Thank you for subscribing!
Once a month, receive latest insights, trends, analytics information and knowledge of Big Data.
Thank you for subscribing!
Apache Hadoop YARN is well known as the general resource-management platform for big-data applications such as MapReduce, Hive / Tez and Spark. It abstracts the complicated cluster resource management and scheduling from higher level applications and enables them to focus solely on their own application specific logic.
In addition to big-data apps, another broad spectrum of workloads we see today are long running services such as HBase, Hive/LLAP and container (e.g. Docker) based services. In the past year, the YARN community has been working hard to build first-class support for long running services on YARN.
This feature, what we call as YARN service framework, has been just merged to trunk back in Nov 2017. In total, it has 108 commits with 33539 lines of code changes. It is expected to become available in the Apache Hadoop 3.1 release. This effort primarily includes the following:
And YARN Service framework goes hand-in-hand with a few other features in YARN:
The bulk of the complexity of managing a Service on YARN is all hidden from the users.

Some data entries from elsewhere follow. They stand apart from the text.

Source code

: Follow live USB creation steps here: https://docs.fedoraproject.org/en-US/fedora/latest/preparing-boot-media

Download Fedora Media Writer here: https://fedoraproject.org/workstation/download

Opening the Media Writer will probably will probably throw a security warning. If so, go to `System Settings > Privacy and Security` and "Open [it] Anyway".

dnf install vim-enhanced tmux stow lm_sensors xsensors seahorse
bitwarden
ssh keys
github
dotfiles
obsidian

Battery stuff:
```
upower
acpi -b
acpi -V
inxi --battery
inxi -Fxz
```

Users only deal with a JSON specification to deploy and manage the services running on YARN through CLIs or REST APIs. Below is an example JSON specification for deploying a httpd container on YARN. Users can simply post this JSON spec through REST API or using CLI, and the system will handle the rest – launch and monitor the containers or any other actions required to keep the application running such as auto-restart of a container if it fails. For example:
1. To launch a service, run below command with the supplied JSON
yarn app -launch my-httpd /path/to/httpd.json
{ "name": "httpd-service", "lifetime": "3600", "components": [ { "name": "httpd", "number_of_containers": 2, "artifact": { "id": "centos/httpd-24-centos7:latest", "type": "DOCKER" }, "launch_command": "/usr/bin/run-httpd", "resource": { "cpus": 1, "memory": "1024" } }] } |
2. To get the status of app
yarn app -status my-httpd
3. To flex the number of containers to 3:
yarn app -flex my-httpd -component httpd 3
4. To stop the service:
yarn app -stop my-httpd
5. To restart the stopped service:
yarn app -start my-httpd
The diagram below illustrates the main components involved in a full-fledged YARN cluster to support long running services – under the hood.
A typical workflow is:
Which area is YARN service framework good at?
This blog post gives a high level overview on how Apache Hadoop YARN supports container based services. In the next blog post, we’ll talk about more details on how simple it is to run more complicated services such as HIVE LLAP on YARN using this framework. Stay tuned!
Apache, Hadoop, Falcon, Atlas, Tez, Sqoop, Flume, Kafka, Pig, Hive, HBase, Accumulo, Storm, Solr, Spark, Ranger, Knox, Ambari, ZooKeeper, Oozie, Phoenix, NiFi, Nifi Registry, HAWQ, Zeppelin, Slider, Mahout, MapReduce, HDFS, YARN, Metron and the Hadoop elephant and Apache project logos are either registered trademarks or trademarks of the Apache Software Foundation in the United States or other countries.
© 2011-2018 Hortonworks Inc. All Rights Reserved.
Comments
Love your blog man. Thanks for this stuff.
https://tweakbox-app.com
https://tweakbox-app.org
https://gameguardianapp.com
Can yarn do smaller slices than 1 cpu? If not it isn’t a contender in this space. With Spark and others running fine on Kubernetes, gaining Kerberos support, and Kubernetes having much more momentum I think it is safe to say the Hadoop ecosystem is breaking up.